Despite what I had scraped, it wasn't focused on sports movies, so it was back to the drawing board. After some searching I found a website, Ultimate Moving Rankings, that maintained a list of the Top 400 sports movies of all time. The advantages of this source was that the data was concise and easy to scrape, it was categorized by sport, and its domestic gross numbers were adjusted for inflation. Among the cons, the overall feature set ended up being limited and some of the features where aggregates that included values from other features, making them difficult to use as independent variables. Nevertheless, there was enough to work with to start my regression analysis. First I looked at the top movies by specific sport. Not surprisingly, boxing, football, and baseball movies outplayed the rest of the field significantly. The complete rankings are shown in the histogram below. Next, I looked at the trends over time, which showed that despite the box office successes of the "Rocky" franchise and occasional blockbusters like "Jerry Maguire" and "The Blind Side", sports movies really aren't that popular. In fact, the peak of their popularity was much early in the data set, during the 1940's and 1950's, when sports themselves weren't as accessible on television or in-person.
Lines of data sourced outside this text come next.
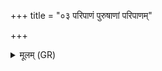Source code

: +++
title = "०३ परिपाणं पुरुषाणां परिपाणम्"

+++
<details><summary>मूलम् (GR)</summary>

परिपाणं पुरुषाणां  
परिपाणं गवाम् असि ।  
अश्वानाम् अर्वताम् इत्  
परिपाणाय तस्थिषे ॥
</details>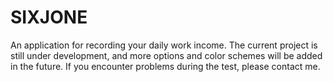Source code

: # SIXJONE
An application for recording your daily work income. The current project is still under development, and more options and color schemes will be added in the future. If you encounter problems during the test, please contact me.
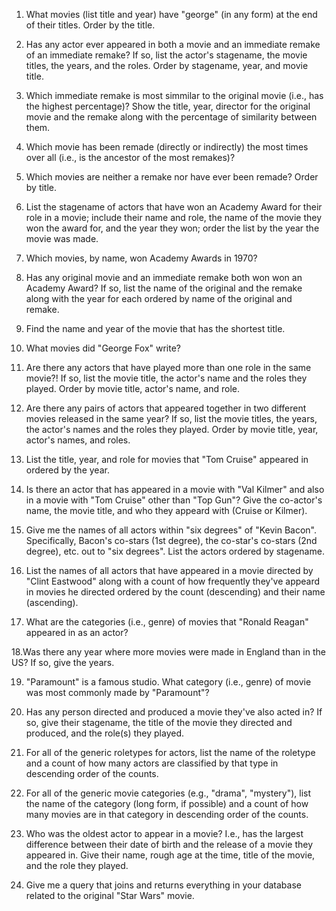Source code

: 1. What movies (list title and year) have "george" (in any form) at the end of their titles. Order by the title.

2. Has any actor ever appeared in both a movie and an immediate remake of an immediate remake? If so, list the actor's stagename, the movie titles, the years, and the roles. Order by stagename, year, and movie title.

3. Which immediate remake is most simmilar to the original movie (i.e., has the highest percentage)? Show the title, year, director for the original movie and the remake along with the percentage of similarity between them.

4. Which movie has been remade (directly or indirectly) the most times over all (i.e., is the ancestor of the most remakes)?

5. Which movies are neither a remake nor have ever been remade? Order by title.

6. List the stagename of actors that have won an Academy Award for their role in a movie; include their name and role, the name of the movie they won the award for, and the year they won; order the list by the year the movie was made.

7. Which movies, by name, won Academy Awards in 1970?

8. Has any original movie and an immediate remake both won won an Academy Award? If so, list the name of the original and the remake along with the year for each ordered by name of the original and remake.

9. Find the name and year of the movie that has the shortest title.

10. What movies did "George Fox" write?

11. Are there any actors that have played more than one role in the same movie?! If so, list the movie title, the actor's name and the roles they played. Order by movie title, actor's name, and role.

12. Are there any pairs of actors that appeared together in two different movies released in the same year? If so, list the movie titles, the years, the actor's names and the roles they played. Order by movie title, year, actor's names, and roles.

13. List the title, year, and role for movies that "Tom Cruise" appeared in ordered by the year.

14. Is there an actor that has appeared in a movie with "Val Kilmer" and also in a movie with "Tom Cruise" other than "Top Gun"? Give the co-actor's name, the movie title, and who they appeard with (Cruise or Kilmer).

15. Give me the names of all actors within "six degrees" of "Kevin Bacon". Specifically, Bacon's co-stars (1st degree), the co-star's co-stars (2nd degree), etc. out to "six degrees". List the actors ordered by stagename.

16. List the names of all actors that have appeared in a movie directed by "Clint Eastwood" along with a count of how frequently they've appeard in movies he directed ordered by the count (descending) and their name (ascending).

17. What are the categories (i.e., genre) of movies that "Ronald Reagan" appeared in as an actor?

18.Was there any year where more movies were made in England than in the US? If so, give the years.

19. "Paramount" is a famous studio. What category (i.e., genre) of movie was most commonly made by "Paramount"?

20. Has any person directed and produced a movie they've also acted in? If so, give their stagename, the title of the movie they directed and produced, and the role(s) they played.

21. For all of the generic roletypes for actors, list the name of the roletype and a count of how many actors are classified by that type in descending order of the counts.

22. For all of the generic movie categories (e.g., "drama", "mystery"), list the name of the category (long form, if possible) and a count of how many movies are in that category in descending order of the counts.

23. Who was the oldest actor to appear in a movie? I.e., has the largest difference between their date of birth and the release of a movie they appeared in. Give their name, rough age at the time, title of the movie, and the role they played.

24. Give me a query that joins and returns everything in your database related to the original "Star Wars" movie.
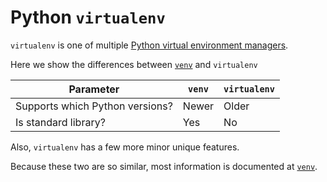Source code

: # Python `virtualenv`

`virtualenv` is one of multiple 
[Python virtual environment managers](python_virtual_environments.md).

Here we show the differences between [`venv`](python_venv.md) and `virtualenv`

Parameter                      |`venv`|`virtualenv`
-------------------------------|------|------------
Supports which Python versions?|Newer |Older
Is standard library?           |Yes   |No

Also, `virtualenv` has a few more minor unique features.

Because these two are so similar,
most information is documented at [`venv`](python_venv.md).
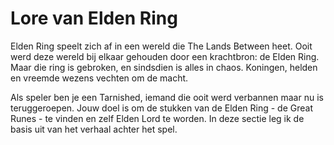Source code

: # Lore van Elden Ring

Elden Ring speelt zich af in een wereld die The Lands Between heet. Ooit werd deze wereld bij elkaar gehouden door een krachtbron: de Elden Ring. Maar die ring is gebroken, en sindsdien is alles in chaos. Koningen, helden en vreemde wezens vechten om de macht. 

Als speler ben je een Tarnished, iemand die ooit werd verbannen maar nu is teruggeroepen. Jouw doel is om de stukken van de Elden Ring - de Great Runes - te vinden en zelf Elden Lord te worden. In deze sectie leg ik de basis uit van het verhaal achter het spel.

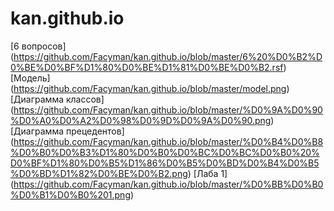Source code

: # kan.github.io
[6 вопросов] (https://github.com/Facyman/kan.github.io/blob/master/6%20%D0%B2%D0%BE%D0%BF%D1%80%D0%BE%D1%81%D0%BE%D0%B2.rsf)
[Модель] (https://github.com/Facyman/kan.github.io/blob/master/model.png)
[Диаграмма классов] (https://github.com/Facyman/kan.github.io/blob/master/%D0%9A%D0%90%D0%A0%D0%A2%D0%98%D0%9D%D0%9A%D0%90.png)
[Диаграмма прецедентов] (https://github.com/Facyman/kan.github.io/blob/master/%D0%B4%D0%B8%D0%B0%D0%B3%D1%80%D0%B0%D0%BC%D0%BC%D0%B0%20%D0%BF%D1%80%D0%B5%D1%86%D0%B5%D0%BD%D0%B4%D0%B5%D0%BD%D1%82%D0%BE%D0%B2.png)
[Лаба 1] (https://github.com/Facyman/kan.github.io/blob/master/%D0%BB%D0%B0%D0%B1%D0%B0%201.png)
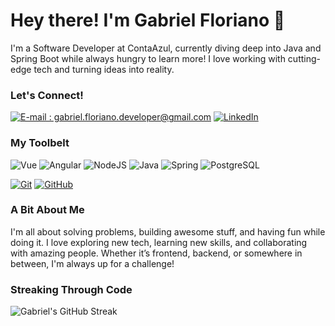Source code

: # Hey there! I'm Gabriel Floriano 👋

I'm a Software Developer at ContaAzul, currently diving deep into Java and Spring Boot while always hungry to learn more! I love working with cutting-edge tech and turning ideas into reality.

### Let's Connect!

[![E-mail : gabriel.floriano.developer@gmail.com](https://img.shields.io/badge/-Email-000?style=for-the-badge&logo=microsoft-outlook&logoColor=E94D5F)](mailto:gabriel.floriano.developer@gmail.com)
[![LinkedIn](https://img.shields.io/badge/-LinkedIn-000?style=for-the-badge&logo=linkedin&logoColor=30A3DC)](https://www.linkedin.com/in/gabrielfloriano)

### My Toolbelt

![Vue](https://img.shields.io/badge/vuejs-%2335495e.svg?style=for-the-badge&logo=vuedotjs&logoColor=%234FC08D)
![Angular](https://img.shields.io/badge/Angular-DD0031?style=for-the-badge&logo=angular&logoColor=white)
![NodeJS](https://img.shields.io/badge/node.js-6DA55F?style=for-the-badge&logo=node.js&logoColor=white)
![Java](https://img.shields.io/badge/java-%23ED8B00.svg?style=for-the-badge&logo=openjdk&logoColor=white)
![Spring](https://img.shields.io/badge/spring-%236DB33F.svg?style=for-the-badge&logo=spring&logoColor=white)
![PostgreSQL](https://img.shields.io/badge/PostgreSQL-000?style=for-the-badge&logo=postgresql)

[![Git](https://img.shields.io/badge/Git-000?style=for-the-badge&logo=git&logoColor=E94D5F)]()
[![GitHub](https://img.shields.io/badge/GitHub-000?style=for-the-badge&logo=github&logoColor=30A3DC)]()

### A Bit About Me

I'm all about solving problems, building awesome stuff, and having fun while doing it. I love exploring new tech, learning new skills, and collaborating with amazing people. Whether it’s frontend, backend, or somewhere in between, I'm always up for a challenge!

### Streaking Through Code

![Gabriel's GitHub Streak](https://github-readme-streak-stats.herokuapp.com/?user=gabriel-floriano&theme=radical)

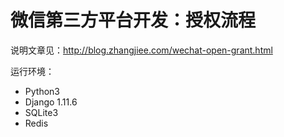 # 微信第三方平台开发：授权流程

说明文章见：<http://blog.zhangjiee.com/wechat-open-grant.html>

运行环境：

+ Python3
+ Django 1.11.6
+ SQLite3
+ Redis

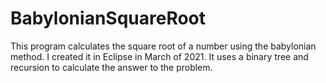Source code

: # BabylonianSquareRoot

This program calculates the square root of a number using the babylonian method. I created it in Eclipse in March of 2021.
It uses a binary tree and recursion to calculate the answer to the problem.
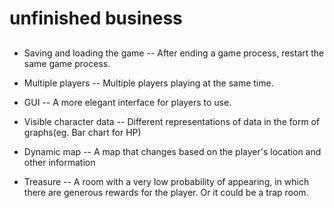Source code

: # unfinished business
##
- Saving and loading the game
-- After ending a game process, restart the same game process.

- Multiple players
-- Multiple players playing at the same time.

- GUI
-- A more elegant interface for players to use.

- Visible character data
-- Different representations of data in the form of graphs(eg. Bar chart for HP)

- Dynamic map
-- A map that changes based on the player's location and other information

- Treasure
-- A room with a very low probability of appearing, in which there are generous rewards for the player. Or it could be a trap room.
Finally, I conducted an actual linear regression using critical audience/rating as a predictor for adjusted domestic gross. Despite a low R-squared value, due largely to the outliers (i.e. your Rocky's, and Blind Side's), there was a correlation between the two variables. However, if you look at the slope of the regression graph, it is fairly gradual, affirming that despite critical acclaim, sports movies really don't move the meter that much. Given more time, I would have liked to explore additional features, and compare against similar data for other genres to see how bleek the outlook for sports movies really is. Additionally, as mentioned earlier, gathering data on sports attendance and viewership would also be an interesting relationship to explore. Go figure, in a time when sports are so ubiquitous in our society, sports movies are effectively down for the count.